I don’t know what else I had been expecting.
I desperately try not to think about it when she hands me a piece to use to tie up the stingers.
It’s sticky.
I think about it.
We get around twenty of the stingers tied to Mirzayael’s rope, each attached in a sequential string. Once secured, Mirzayael drags them over to the wall, then begins to pick her way up. Watching her scale the surface is fascinating. Like a mountain goat finding impossible footholds. At the ceiling she maneuvers her way over to the hole I’d fallen down, then fixes the end of the string to the gap, leaving the string of dead stingers hanging in the air. A minute later she climbs back down.
“There,” she says, breathing heavily.
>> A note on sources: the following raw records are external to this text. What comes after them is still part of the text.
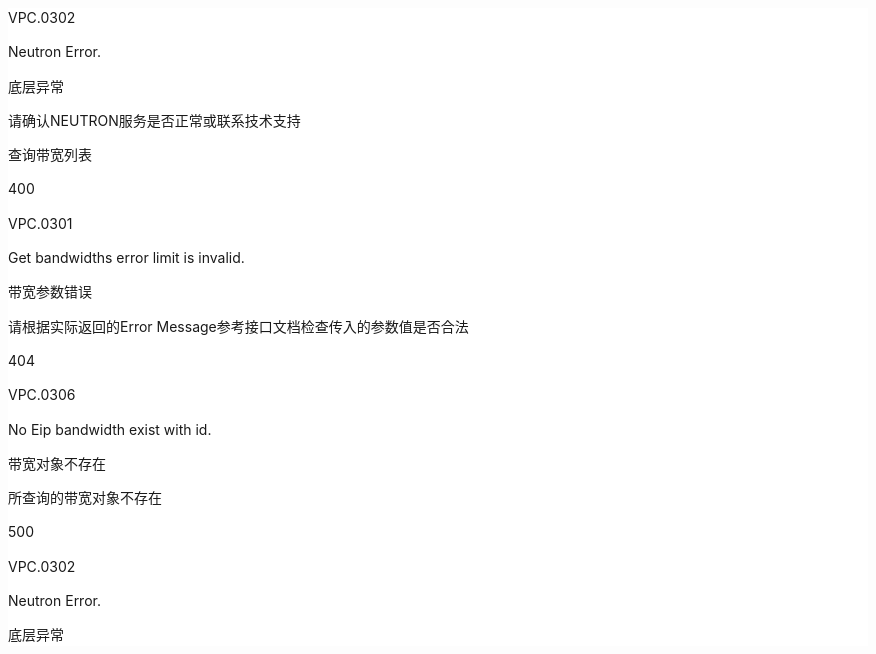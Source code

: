 <td class="cellrowborder" valign="top" headers="mcps1.1.7.1.2 "><p id="p1010710131770"><a name="p1010710131770"></a><a name="p1010710131770"></a>VPC.0302</p>
</td>
<td class="cellrowborder" valign="top" headers="mcps1.1.7.1.3 "><p id="p2083934815526"><a name="p2083934815526"></a><a name="p2083934815526"></a>Neutron Error.</p>
</td>
<td class="cellrowborder" valign="top" headers="mcps1.1.7.1.4 "><p id="p61071131177"><a name="p61071131177"></a><a name="p61071131177"></a>底层异常</p>
</td>
<td class="cellrowborder" valign="top" headers="mcps1.1.7.1.5 "><p id="p110815131178"><a name="p110815131178"></a><a name="p110815131178"></a>请确认NEUTRON服务是否正常或联系技术支持</p>
</td>
</tr>
<tr id="zh-cn_topic_0201534022_row6149614018568"><td class="cellrowborder" rowspan="3" valign="top" width="11.761176117611761%" headers="mcps1.1.7.1.1 "><p id="p1359014211873"><a name="p1359014211873"></a><a name="p1359014211873"></a>查询带宽列表</p>
</td>
<td class="cellrowborder" valign="top" width="7.770777077707772%" headers="mcps1.1.7.1.2 "><p id="p195917211670"><a name="p195917211670"></a><a name="p195917211670"></a>400</p>
</td>
<td class="cellrowborder" valign="top" width="11.721172117211722%" headers="mcps1.1.7.1.3 "><p id="p1959114211974"><a name="p1959114211974"></a><a name="p1959114211974"></a>VPC.0301</p>
</td>
<td class="cellrowborder" valign="top" width="25.442544254425442%" headers="mcps1.1.7.1.4 "><p id="p683954865219"><a name="p683954865219"></a><a name="p683954865219"></a>Get bandwidths error limit is invalid.</p>
</td>
<td class="cellrowborder" valign="top" width="18.55185518551855%" headers="mcps1.1.7.1.5 "><p id="p8591162119713"><a name="p8591162119713"></a><a name="p8591162119713"></a>带宽参数错误</p>
</td>
<td class="cellrowborder" valign="top" width="24.752475247524753%" headers="mcps1.1.7.1.6 "><p id="p959202115713"><a name="p959202115713"></a><a name="p959202115713"></a>请根据实际返回的Error Message参考接口文档检查传入的参数值是否合法</p>
</td>
</tr>
<tr id="zh-cn_topic_0201534022_row3695636192919"><td class="cellrowborder" valign="top" headers="mcps1.1.7.1.1 "><p id="p1159212117719"><a name="p1159212117719"></a><a name="p1159212117719"></a>404</p>
</td>
<td class="cellrowborder" valign="top" headers="mcps1.1.7.1.2 "><p id="p859220211372"><a name="p859220211372"></a><a name="p859220211372"></a>VPC.0306</p>
</td>
<td class="cellrowborder" valign="top" headers="mcps1.1.7.1.3 "><p id="p14839848105218"><a name="p14839848105218"></a><a name="p14839848105218"></a>No Eip bandwidth exist with id.</p>
</td>
<td class="cellrowborder" valign="top" headers="mcps1.1.7.1.4 "><p id="p55931121872"><a name="p55931121872"></a><a name="p55931121872"></a>带宽对象不存在</p>
</td>
<td class="cellrowborder" valign="top" headers="mcps1.1.7.1.5 "><p id="p20593102116718"><a name="p20593102116718"></a><a name="p20593102116718"></a>所查询的带宽对象不存在</p>
</td>
</tr>
<tr id="zh-cn_topic_0201534022_row851298718568"><td class="cellrowborder" valign="top" headers="mcps1.1.7.1.1 "><p id="p559416212079"><a name="p559416212079"></a><a name="p559416212079"></a>500</p>
</td>
<td class="cellrowborder" valign="top" headers="mcps1.1.7.1.2 "><p id="p165943217710"><a name="p165943217710"></a><a name="p165943217710"></a>VPC.0302</p>
</td>
<td class="cellrowborder" valign="top" headers="mcps1.1.7.1.3 "><p id="p128392482527"><a name="p128392482527"></a><a name="p128392482527"></a>Neutron Error.</p>
</td>
<td class="cellrowborder" valign="top" headers="mcps1.1.7.1.4 "><p id="p7595721278"><a name="p7595721278"></a><a name="p7595721278"></a>底层异常</p>
</td>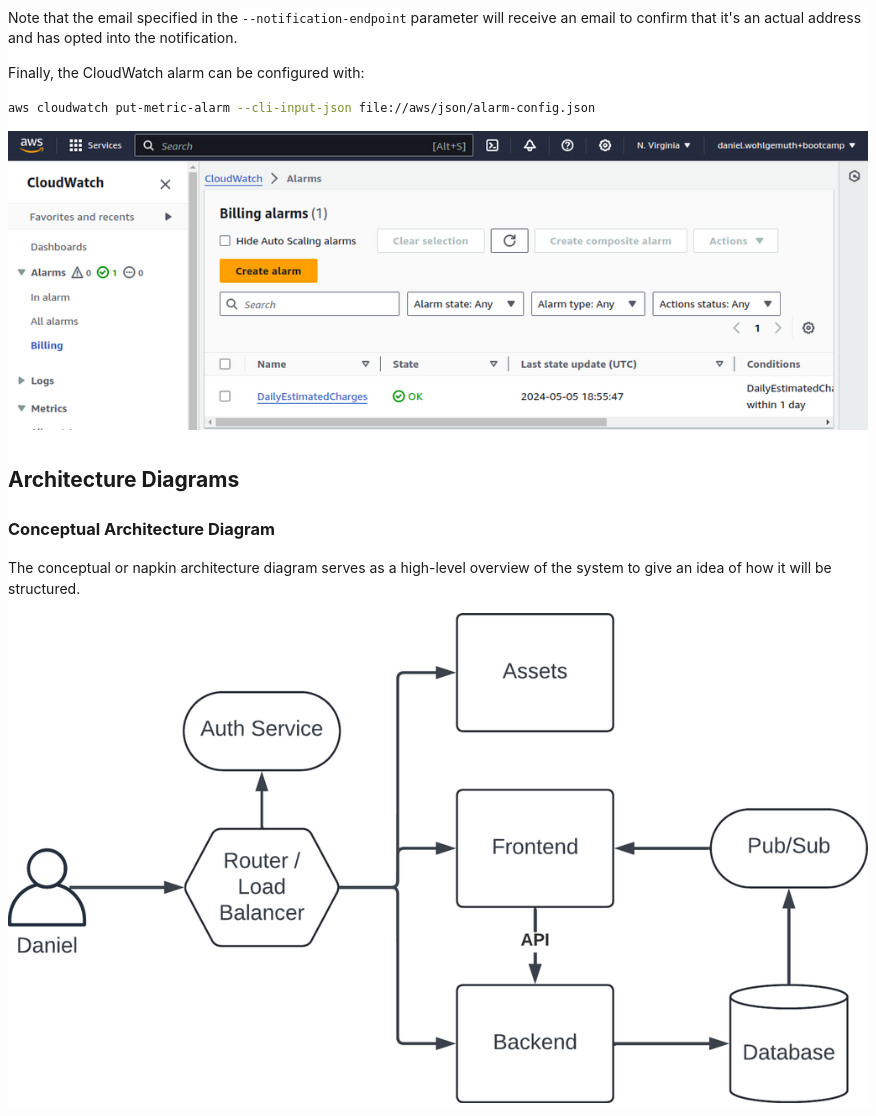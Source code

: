 Note that the email specified in the `--notification-endpoint` parameter will receive an email to confirm that it's an actual address and has opted into the notification.

Finally, the CloudWatch alarm can be configured with:

```bash
aws cloudwatch put-metric-alarm --cli-input-json file://aws/json/alarm-config.json
``` 

![CloudWatch Billing Alarm](/journal/assets/week0/cloudwatch-billing-alarm.png)

## Architecture Diagrams

### Conceptual Architecture Diagram

The conceptual or napkin architecture diagram serves as a high-level overview of the system to give an idea of how it will be structured.

![Conceptual Architecture Diagram](/journal/assets/week0/Cruddur_-_Conceptual_Architecture_Diagram.png)
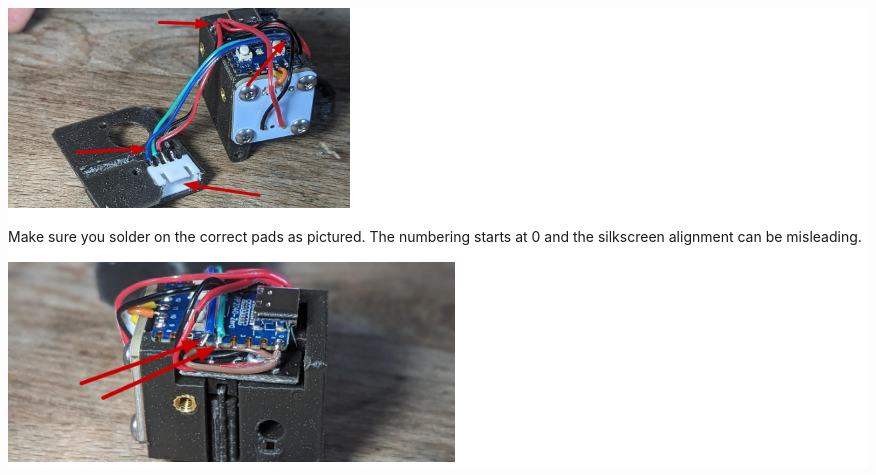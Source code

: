 <img src="../images/manual/016_soldered_1.jpg" height="200">

Make sure you solder on the correct pads as pictured. The numbering starts at 0 and the silkscreen alignment can be misleading.

<img src="../images/manual/016_soldered_2.jpg" height="200">
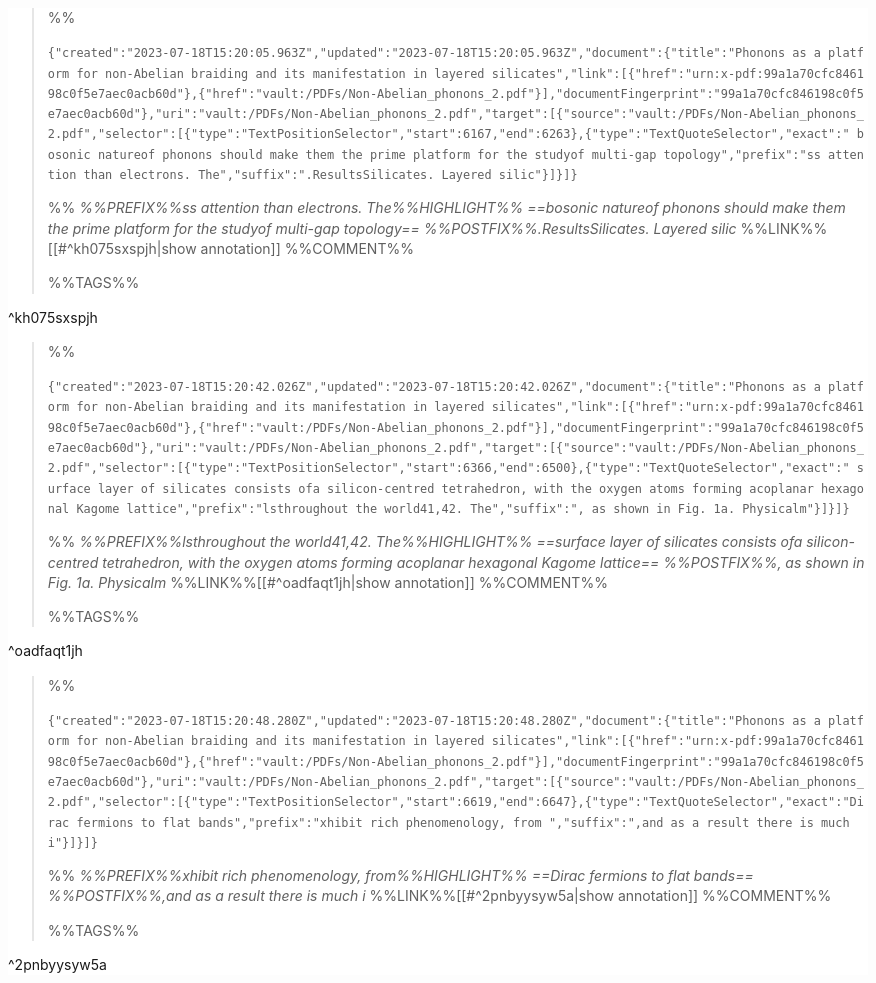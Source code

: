 
>%%
>```annotation-json
>{"created":"2023-07-18T15:20:05.963Z","updated":"2023-07-18T15:20:05.963Z","document":{"title":"Phonons as a platform for non-Abelian braiding and its manifestation in layered silicates","link":[{"href":"urn:x-pdf:99a1a70cfc846198c0f5e7aec0acb60d"},{"href":"vault:/PDFs/Non-Abelian_phonons_2.pdf"}],"documentFingerprint":"99a1a70cfc846198c0f5e7aec0acb60d"},"uri":"vault:/PDFs/Non-Abelian_phonons_2.pdf","target":[{"source":"vault:/PDFs/Non-Abelian_phonons_2.pdf","selector":[{"type":"TextPositionSelector","start":6167,"end":6263},{"type":"TextQuoteSelector","exact":" bosonic natureof phonons should make them the prime platform for the studyof multi-gap topology","prefix":"ss attention than electrons. The","suffix":".ResultsSilicates. Layered silic"}]}]}
>```
>%%
>*%%PREFIX%%ss attention than electrons. The%%HIGHLIGHT%% ==bosonic natureof phonons should make them the prime platform for the studyof multi-gap topology== %%POSTFIX%%.ResultsSilicates. Layered silic*
>%%LINK%%[[#^kh075sxspjh|show annotation]]
>%%COMMENT%%
>
>%%TAGS%%
>
^kh075sxspjh


>%%
>```annotation-json
>{"created":"2023-07-18T15:20:42.026Z","updated":"2023-07-18T15:20:42.026Z","document":{"title":"Phonons as a platform for non-Abelian braiding and its manifestation in layered silicates","link":[{"href":"urn:x-pdf:99a1a70cfc846198c0f5e7aec0acb60d"},{"href":"vault:/PDFs/Non-Abelian_phonons_2.pdf"}],"documentFingerprint":"99a1a70cfc846198c0f5e7aec0acb60d"},"uri":"vault:/PDFs/Non-Abelian_phonons_2.pdf","target":[{"source":"vault:/PDFs/Non-Abelian_phonons_2.pdf","selector":[{"type":"TextPositionSelector","start":6366,"end":6500},{"type":"TextQuoteSelector","exact":" surface layer of silicates consists ofa silicon-centred tetrahedron, with the oxygen atoms forming acoplanar hexagonal Kagome lattice","prefix":"lsthroughout the world41,42. The","suffix":", as shown in Fig. 1a. Physicalm"}]}]}
>```
>%%
>*%%PREFIX%%lsthroughout the world41,42. The%%HIGHLIGHT%% ==surface layer of silicates consists ofa silicon-centred tetrahedron, with the oxygen atoms forming acoplanar hexagonal Kagome lattice== %%POSTFIX%%, as shown in Fig. 1a. Physicalm*
>%%LINK%%[[#^oadfaqt1jh|show annotation]]
>%%COMMENT%%
>
>%%TAGS%%
>
^oadfaqt1jh


>%%
>```annotation-json
>{"created":"2023-07-18T15:20:48.280Z","updated":"2023-07-18T15:20:48.280Z","document":{"title":"Phonons as a platform for non-Abelian braiding and its manifestation in layered silicates","link":[{"href":"urn:x-pdf:99a1a70cfc846198c0f5e7aec0acb60d"},{"href":"vault:/PDFs/Non-Abelian_phonons_2.pdf"}],"documentFingerprint":"99a1a70cfc846198c0f5e7aec0acb60d"},"uri":"vault:/PDFs/Non-Abelian_phonons_2.pdf","target":[{"source":"vault:/PDFs/Non-Abelian_phonons_2.pdf","selector":[{"type":"TextPositionSelector","start":6619,"end":6647},{"type":"TextQuoteSelector","exact":"Dirac fermions to flat bands","prefix":"xhibit rich phenomenology, from ","suffix":",and as a result there is much i"}]}]}
>```
>%%
>*%%PREFIX%%xhibit rich phenomenology, from%%HIGHLIGHT%% ==Dirac fermions to flat bands== %%POSTFIX%%,and as a result there is much i*
>%%LINK%%[[#^2pnbyysyw5a|show annotation]]
>%%COMMENT%%
>
>%%TAGS%%
>
^2pnbyysyw5a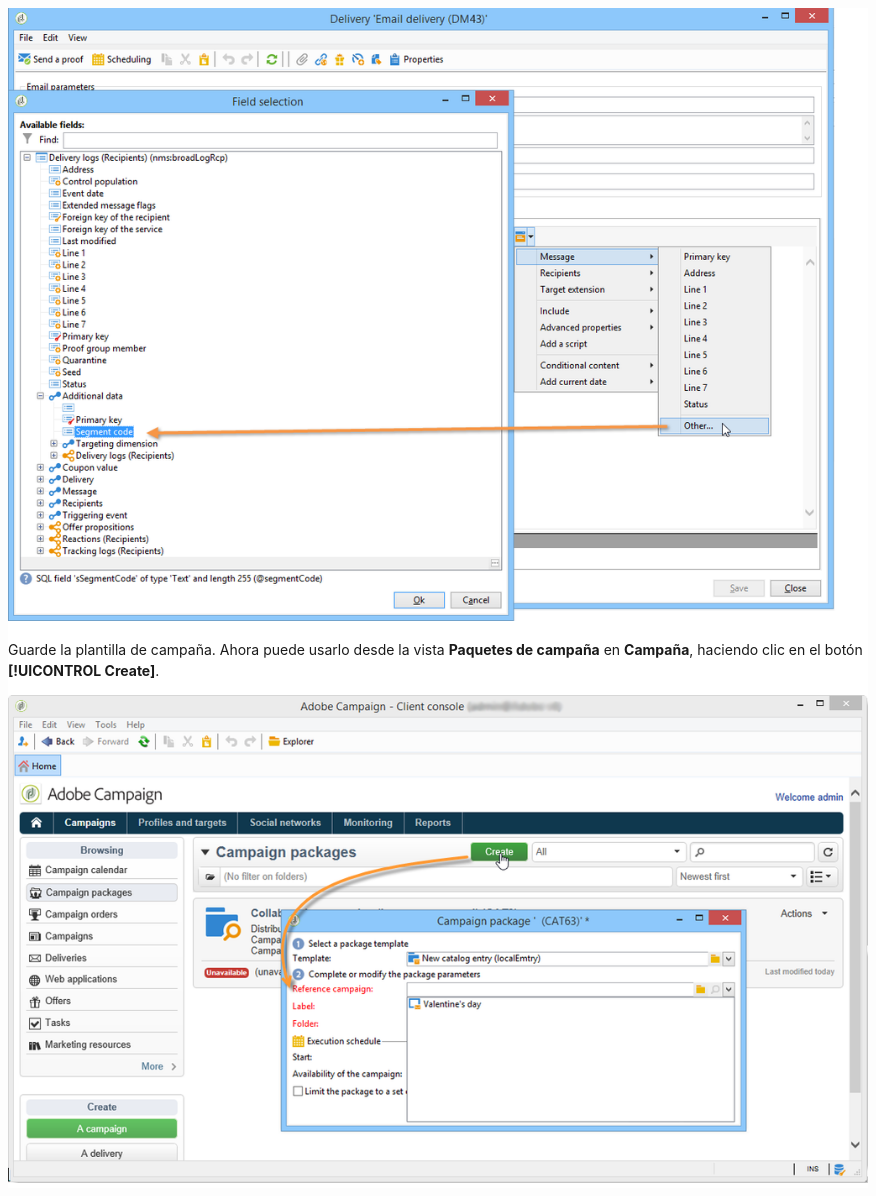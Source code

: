 ![](assets/mkt_dist_local_campaign_localize_html.png)

Guarde la plantilla de campaña. Ahora puede usarlo desde la vista **Paquetes de campaña** en **Campaña**, haciendo clic en el botón **[!UICONTROL Create]**.

![](assets/mkt_distr_9.png)
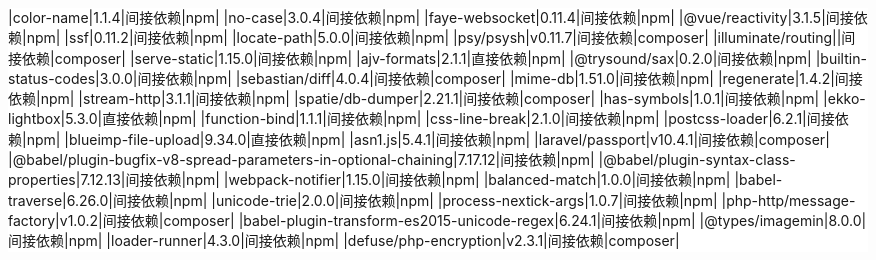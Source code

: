|color-name|1.1.4|间接依赖|npm|
|no-case|3.0.4|间接依赖|npm|
|faye-websocket|0.11.4|间接依赖|npm|
|@vue/reactivity|3.1.5|间接依赖|npm|
|ssf|0.11.2|间接依赖|npm|
|locate-path|5.0.0|间接依赖|npm|
|psy/psysh|v0.11.7|间接依赖|composer|
|illuminate/routing||间接依赖|composer|
|serve-static|1.15.0|间接依赖|npm|
|ajv-formats|2.1.1|直接依赖|npm|
|@trysound/sax|0.2.0|间接依赖|npm|
|builtin-status-codes|3.0.0|间接依赖|npm|
|sebastian/diff|4.0.4|间接依赖|composer|
|mime-db|1.51.0|间接依赖|npm|
|regenerate|1.4.2|间接依赖|npm|
|stream-http|3.1.1|间接依赖|npm|
|spatie/db-dumper|2.21.1|间接依赖|composer|
|has-symbols|1.0.1|间接依赖|npm|
|ekko-lightbox|5.3.0|直接依赖|npm|
|function-bind|1.1.1|间接依赖|npm|
|css-line-break|2.1.0|间接依赖|npm|
|postcss-loader|6.2.1|间接依赖|npm|
|blueimp-file-upload|9.34.0|直接依赖|npm|
|asn1.js|5.4.1|间接依赖|npm|
|laravel/passport|v10.4.1|间接依赖|composer|
|@babel/plugin-bugfix-v8-spread-parameters-in-optional-chaining|7.17.12|间接依赖|npm|
|@babel/plugin-syntax-class-properties|7.12.13|间接依赖|npm|
|webpack-notifier|1.15.0|间接依赖|npm|
|balanced-match|1.0.0|间接依赖|npm|
|babel-traverse|6.26.0|间接依赖|npm|
|unicode-trie|2.0.0|间接依赖|npm|
|process-nextick-args|1.0.7|间接依赖|npm|
|php-http/message-factory|v1.0.2|间接依赖|composer|
|babel-plugin-transform-es2015-unicode-regex|6.24.1|间接依赖|npm|
|@types/imagemin|8.0.0|间接依赖|npm|
|loader-runner|4.3.0|间接依赖|npm|
|defuse/php-encryption|v2.3.1|间接依赖|composer|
I guess even she can get worn out every once in a while. “We will be able to haul them up from the other side on the way back to the Keep. For now, we can carry on.”
How she intends to drag all of those creatures back to the city, I have no idea. But I’m beginning to know better than to question Mirzayael.
“Great,” I say, looking back into the dark. I snuff out one of my Blazes and push the other forward, floating it across the room. There are cracks in the floor I can make out from here, even without the Core to tell me the stone is unstable.
Core, is there a safe way across this room? I ask it. And since clearly I need to be more specific when I ask it questions, I add, And by safe, I mean a path I could walk across without the ground crumbling beneath my feet.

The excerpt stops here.